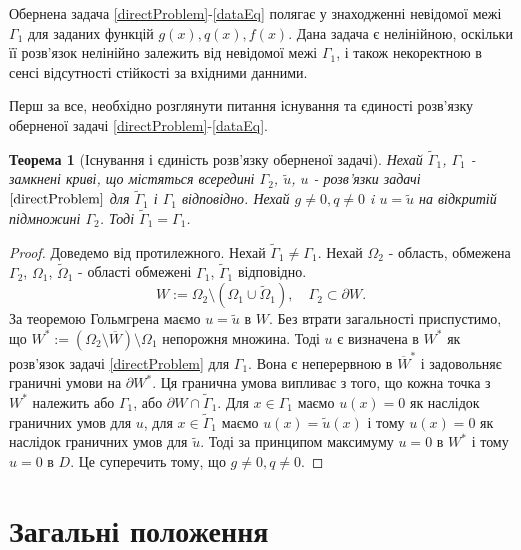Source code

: \documentclass[12pt]{report}
\newtheorem{theorem}{Теорема}
\begin{document}
Обернена задача \eqref{directProblem}-\eqref{dataEq} полягає у знаходженні невідомої межі $\Gamma_1$ для заданих функцій $g(x), q(x), f(x)$. Дана задача є нелінійною, оскільки її розв'язок нелінійно залежить від невідомої межі $\Gamma_1$, і також некоректною в сенсі відсутності стійкості за вхідними данними.

Перш за все, необхідно розглянути питання існування та єдиності розв'язку оберненої задачі \eqref{directProblem}-\eqref{dataEq}.

\begin{theorem}[Існування і єдиність розв'язку оберненої задачі]

Нехай $\tilde{\Gamma}_1$, $\Gamma_1$ - замкнені криві, що містяться всередині $\Gamma_2$, $\tilde{u}$, $u$ - розв'язки задачі $\eqref{directProblem}$ для $\tilde{\Gamma}_1$ і $\Gamma_1$ відповідно. Нехай $g\neq 0, q\neq 0$ i $u = \tilde{u}$ на відкритій підмножині $\Gamma_2$. Тоді $\tilde{\Gamma}_1=\Gamma_1$.

\end{theorem}

\begin{proof}

Доведемо від протилежного. Нехай $\tilde{\Gamma}_1\neq\Gamma_1$.
Нехай $\Omega_2$ - область, обмежена $\Gamma_2$, $\Omega_1$, $\tilde{\Omega}_1$ - області обмежені $\Gamma_1$, $\tilde{\Gamma}_1$ відповідно. 
\begin{equation}
W:=\Omega_2\setminus(\Omega_1\cup\tilde{\Omega}_1), \quad \Gamma_2\subset\partial W. \nonumber
\end{equation}
За теоремою Гольмгрена \cite{Holmgren} маємо $u = \tilde{u}$ в $W$. Без втрати загальності приспустимо, що $W^{*}:=(\Omega_2\setminus \overline{W})\setminus\Omega_1$ непорожня множина. Тоді $u$ є визначена в $W^{*}$ як розв'язок задачі \eqref{directProblem} для $\Gamma_1$. Вона є неперервною в $\overline{W}^{*}$ і задовольняє граничні умови на $\partial W^{*}$. Ця гранична умова випливає з того, що кожна точка з $W^{*}$ належить або $\Gamma_1$, або $\partial W\cap\tilde{\Gamma}_1$. Для $x\in\Gamma_1$ маємо $u(x)=0$ як наслідок граничних умов для $u$, для $x\in\tilde{\Gamma}_1$ маємо $u(x)=\tilde{u}(x)$ і тому $u(x)=0$ як наслідок граничних умов для $\tilde{u}$. Тоді за принципом максимуму $u=0$ в $W^{*}$ і тому $u=0$ в $D$. Це суперечить тому, що $g\neq 0, q\neq 0$.

\end{proof}


\setcounter{secnumdepth}{1}
\chapter{Загальні положення}
\label{chapter1}
\end{document}
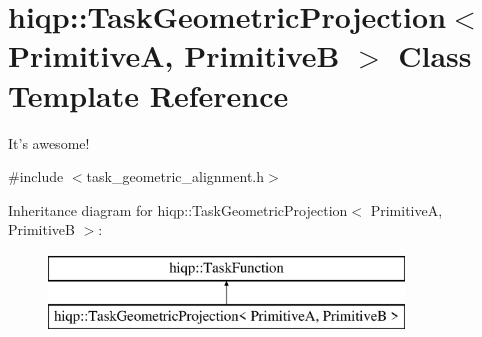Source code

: \hypertarget{classhiqp_1_1TaskGeometricProjection}{\section{hiqp\-:\-:Task\-Geometric\-Projection$<$ Primitive\-A, Primitive\-B $>$ Class Template Reference}
\label{classhiqp_1_1TaskGeometricProjection}
}


It's awesome!  




{\ttfamily \#include $<$task\-\_\-geometric\-\_\-alignment.\-h$>$}

Inheritance diagram for hiqp\-:\-:Task\-Geometric\-Projection$<$ Primitive\-A, Primitive\-B $>$\-:\begin{figure}[H]
\begin{center}
\leavevmode
\includegraphics[height=2.000000cm]{classhiqp_1_1TaskGeometricProjection}
\end{center}
\end{figure}
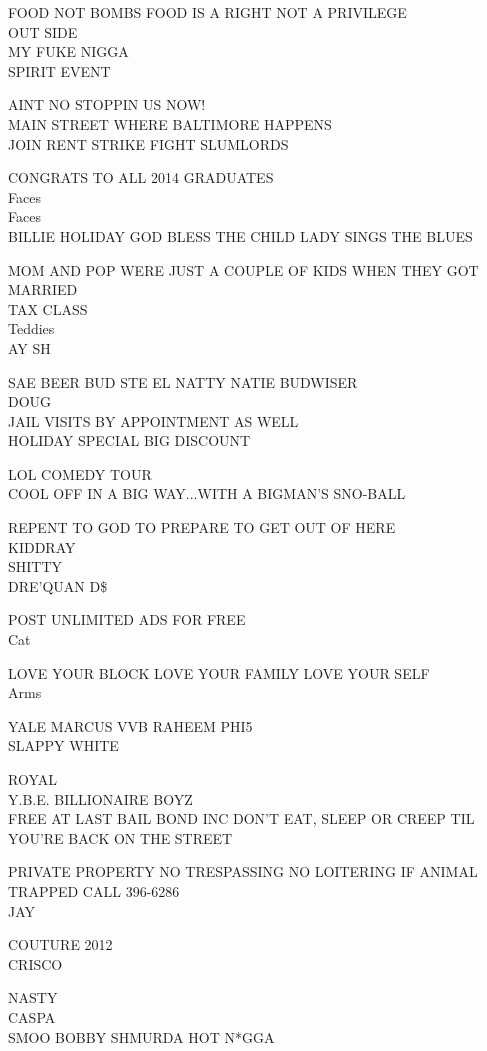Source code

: \documentclass[10pt,letterpaper]{article}
\begin{document}
FOOD NOT BOMBS FOOD IS A RIGHT NOT A PRIVILEGE\\
OUT SIDE\\
MY FUKE NIGGA\\
SPIRIT EVENT

AINT NO STOPPIN US NOW!\\
MAIN STREET WHERE BALTIMORE HAPPENS\\
JOIN RENT STRIKE FIGHT SLUMLORDS

CONGRATS TO ALL 2014 GRADUATES\\
Faces\\
Faces\\
BILLIE HOLIDAY GOD BLESS THE CHILD LADY SINGS THE BLUES

MOM AND POP WERE JUST A COUPLE OF KIDS WHEN THEY GOT MARRIED\\
TAX CLASS\\
Teddies\\
AY SH

SAE BEER BUD STE EL NATTY NATIE BUDWISER\\
DOUG\\
JAIL VISITS BY APPOINTMENT AS WELL\\
HOLIDAY SPECIAL BIG DISCOUNT

LOL COMEDY TOUR\\
COOL OFF IN A BIG WAY...WITH A BIGMAN'S SNO{-}BALL

REPENT TO GOD TO PREPARE TO GET OUT OF HERE\\
KIDDRAY\\
SHITTY\\
DRE'QUAN D\$

POST UNLIMITED ADS FOR FREE\\
Cat

LOVE YOUR BLOCK LOVE YOUR FAMILY LOVE YOUR SELF\\
Arms

YALE MARCUS VVB RAHEEM PHI5\\
SLAPPY WHITE

ROYAL\\
Y.B.E. BILLIONAIRE BOYZ\\
FREE AT LAST BAIL BOND INC DON'T EAT, SLEEP OR CREEP TIL YOU'RE BACK ON THE STREET

PRIVATE PROPERTY NO TRESPASSING NO LOITERING IF ANIMAL TRAPPED CALL 396{-}6286\\
JAY

COUTURE 2012\\
CRISCO

NASTY\\
CASPA\\
SMOO BOBBY SHMURDA HOT N*GGA
\end{document}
================================
YOUR OBJECTIVE:
Using the data above, print every line exactly, omitting pictures.

RESPONSE BOX:
Source code

: \documentclass[12pt]{report}
\newtheorem{theorem}{Теорема}
\begin{document}
Обернена задача \eqref{directProblem}-\eqref{dataEq} полягає у знаходженні невідомої межі $\Gamma_1$ для заданих функцій $g(x), q(x), f(x)$. Дана задача є нелінійною, оскільки її розв'язок нелінійно залежить від невідомої межі $\Gamma_1$, і також некоректною в сенсі відсутності стійкості за вхідними данними.

Перш за все, необхідно розглянути питання існування та єдиності розв'язку оберненої задачі \eqref{directProblem}-\eqref{dataEq}.

\begin{theorem}[Існування і єдиність розв'язку оберненої задачі]

Нехай $\tilde{\Gamma}_1$, $\Gamma_1$ - замкнені криві, що містяться всередині $\Gamma_2$, $\tilde{u}$, $u$ - розв'язки задачі $\eqref{directProblem}$ для $\tilde{\Gamma}_1$ і $\Gamma_1$ відповідно. Нехай $g\neq 0, q\neq 0$ i $u = \tilde{u}$ на відкритій підмножині $\Gamma_2$. Тоді $\tilde{\Gamma}_1=\Gamma_1$.

\end{theorem}

\begin{proof}

Доведемо від протилежного. Нехай $\tilde{\Gamma}_1\neq\Gamma_1$.
Нехай $\Omega_2$ - область, обмежена $\Gamma_2$, $\Omega_1$, $\tilde{\Omega}_1$ - області обмежені $\Gamma_1$, $\tilde{\Gamma}_1$ відповідно. 
\begin{equation}
W:=\Omega_2\setminus(\Omega_1\cup\tilde{\Omega}_1), \quad \Gamma_2\subset\partial W. \nonumber
\end{equation}
За теоремою Гольмгрена \cite{Holmgren} маємо $u = \tilde{u}$ в $W$. Без втрати загальності приспустимо, що $W^{*}:=(\Omega_2\setminus \overline{W})\setminus\Omega_1$ непорожня множина. Тоді $u$ є визначена в $W^{*}$ як розв'язок задачі \eqref{directProblem} для $\Gamma_1$. Вона є неперервною в $\overline{W}^{*}$ і задовольняє граничні умови на $\partial W^{*}$. Ця гранична умова випливає з того, що кожна точка з $W^{*}$ належить або $\Gamma_1$, або $\partial W\cap\tilde{\Gamma}_1$. Для $x\in\Gamma_1$ маємо $u(x)=0$ як наслідок граничних умов для $u$, для $x\in\tilde{\Gamma}_1$ маємо $u(x)=\tilde{u}(x)$ і тому $u(x)=0$ як наслідок граничних умов для $\tilde{u}$. Тоді за принципом максимуму $u=0$ в $W^{*}$ і тому $u=0$ в $D$. Це суперечить тому, що $g\neq 0, q\neq 0$.

\end{proof}


\setcounter{secnumdepth}{1}
\chapter{Загальні положення}
\label{chapter1}
\end{document}
Source code

: \hypertarget{classhiqp_1_1TaskGeometricProjection}{\section{hiqp\-:\-:Task\-Geometric\-Projection$<$ Primitive\-A, Primitive\-B $>$ Class Template Reference}
\label{classhiqp_1_1TaskGeometricProjection}
}


It's awesome!  




{\ttfamily \#include $<$task\-\_\-geometric\-\_\-alignment.\-h$>$}

Inheritance diagram for hiqp\-:\-:Task\-Geometric\-Projection$<$ Primitive\-A, Primitive\-B $>$\-:\begin{figure}[H]
\begin{center}
\leavevmode
\includegraphics[height=2.000000cm]{classhiqp_1_1TaskGeometricProjection}
\end{center}
\end{figure}
Source code

: \documentclass[10pt,letterpaper]{article}
\begin{document}
FOOD NOT BOMBS FOOD IS A RIGHT NOT A PRIVILEGE\\
OUT SIDE\\
MY FUKE NIGGA\\
SPIRIT EVENT

AINT NO STOPPIN US NOW!\\
MAIN STREET WHERE BALTIMORE HAPPENS\\
JOIN RENT STRIKE FIGHT SLUMLORDS

CONGRATS TO ALL 2014 GRADUATES\\
Faces\\
Faces\\
BILLIE HOLIDAY GOD BLESS THE CHILD LADY SINGS THE BLUES

MOM AND POP WERE JUST A COUPLE OF KIDS WHEN THEY GOT MARRIED\\
TAX CLASS\\
Teddies\\
AY SH

SAE BEER BUD STE EL NATTY NATIE BUDWISER\\
DOUG\\
JAIL VISITS BY APPOINTMENT AS WELL\\
HOLIDAY SPECIAL BIG DISCOUNT

LOL COMEDY TOUR\\
COOL OFF IN A BIG WAY...WITH A BIGMAN'S SNO{-}BALL

REPENT TO GOD TO PREPARE TO GET OUT OF HERE\\
KIDDRAY\\
SHITTY\\
DRE'QUAN D\$

POST UNLIMITED ADS FOR FREE\\
Cat

LOVE YOUR BLOCK LOVE YOUR FAMILY LOVE YOUR SELF\\
Arms

YALE MARCUS VVB RAHEEM PHI5\\
SLAPPY WHITE

ROYAL\\
Y.B.E. BILLIONAIRE BOYZ\\
FREE AT LAST BAIL BOND INC DON'T EAT, SLEEP OR CREEP TIL YOU'RE BACK ON THE STREET

PRIVATE PROPERTY NO TRESPASSING NO LOITERING IF ANIMAL TRAPPED CALL 396{-}6286\\
JAY

COUTURE 2012\\
CRISCO

NASTY\\
CASPA\\
SMOO BOBBY SHMURDA HOT N*GGA
\end{document}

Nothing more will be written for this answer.